(DATA LISTING begins)

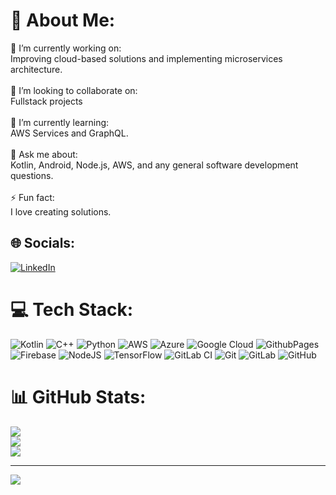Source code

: # 💫 About Me:
💫 I’m currently working on:<br>Improving cloud-based solutions and implementing microservices architecture.<br><br> 💫 I’m looking to collaborate on:<br>Fullstack projects<br><br> 💫 I’m currently learning:<br>AWS Services and GraphQL.<br><br> 💫 Ask me about:<br>Kotlin, Android, Node.js, AWS, and any general software development questions.<br><br>⚡ Fun fact:<br>I love creating solutions.



## 🌐 Socials:
[![LinkedIn](https://img.shields.io/badge/LinkedIn-%230077B5.svg?logo=linkedin&logoColor=white)](https://linkedin.com/in/https://www.linkedin.com/in/sde-durgesh/) 

# 💻 Tech Stack:
![Kotlin](https://img.shields.io/badge/kotlin-%237F52FF.svg?style=for-the-badge&logo=kotlin&logoColor=white) ![C++](https://img.shields.io/badge/c++-%2300599C.svg?style=for-the-badge&logo=c%2B%2B&logoColor=white) ![Python](https://img.shields.io/badge/python-3670A0?style=for-the-badge&logo=python&logoColor=ffdd54) ![AWS](https://img.shields.io/badge/AWS-%23FF9900.svg?style=for-the-badge&logo=amazon-aws&logoColor=white) ![Azure](https://img.shields.io/badge/azure-%230072C6.svg?style=for-the-badge&logo=microsoftazure&logoColor=white) ![Google Cloud](https://img.shields.io/badge/GoogleCloud-%234285F4.svg?style=for-the-badge&logo=google-cloud&logoColor=white) ![GithubPages](https://img.shields.io/badge/github%20pages-121013?style=for-the-badge&logo=github&logoColor=white) ![Firebase](https://img.shields.io/badge/firebase-%23039BE5.svg?style=for-the-badge&logo=firebase) ![NodeJS](https://img.shields.io/badge/node.js-6DA55F?style=for-the-badge&logo=node.js&logoColor=white) ![TensorFlow](https://img.shields.io/badge/TensorFlow-%23FF6F00.svg?style=for-the-badge&logo=TensorFlow&logoColor=white) ![GitLab CI](https://img.shields.io/badge/gitlab%20CI-%23181717.svg?style=for-the-badge&logo=gitlab&logoColor=white) ![Git](https://img.shields.io/badge/git-%23F05033.svg?style=for-the-badge&logo=git&logoColor=white) ![GitLab](https://img.shields.io/badge/gitlab-%23181717.svg?style=for-the-badge&logo=gitlab&logoColor=white) ![GitHub](https://img.shields.io/badge/github-%23121011.svg?style=for-the-badge&logo=github&logoColor=white)
# 📊 GitHub Stats:
![](https://github-readme-stats.vercel.app/api?username=durgesh017&theme=default&hide_border=false&include_all_commits=false&count_private=false)<br/>
![](https://github-readme-streak-stats.herokuapp.com/?user=durgesh017&theme=default&hide_border=false)<br/>
![](https://github-readme-stats.vercel.app/api/top-langs/?username=durgesh017&theme=default&hide_border=false&include_all_commits=false&count_private=false&layout=compact)

---
[![](https://visitcount.itsvg.in/api?id=durgesh017&icon=0&color=0)](https://visitcount.itsvg.in)

<!-- Proudly created with GPRM ( https://gprm.itsvg.in ) -->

(DATA LISTING ends)

TASK OBJECTIVE: In the entries above, find each line with the word "default" and return it.

EXERCISE ANSWER:
![](https://github-readme-stats.vercel.app/api?username=durgesh017&theme=default&hide_border=false&include_all_commits=false&count_private=false)<br/>
![](https://github-readme-streak-stats.herokuapp.com/?user=durgesh017&theme=default&hide_border=false)<br/>
![](https://github-readme-stats.vercel.app/api/top-langs/?username=durgesh017&theme=default&hide_border=false&include_all_commits=false&count_private=false&layout=compact)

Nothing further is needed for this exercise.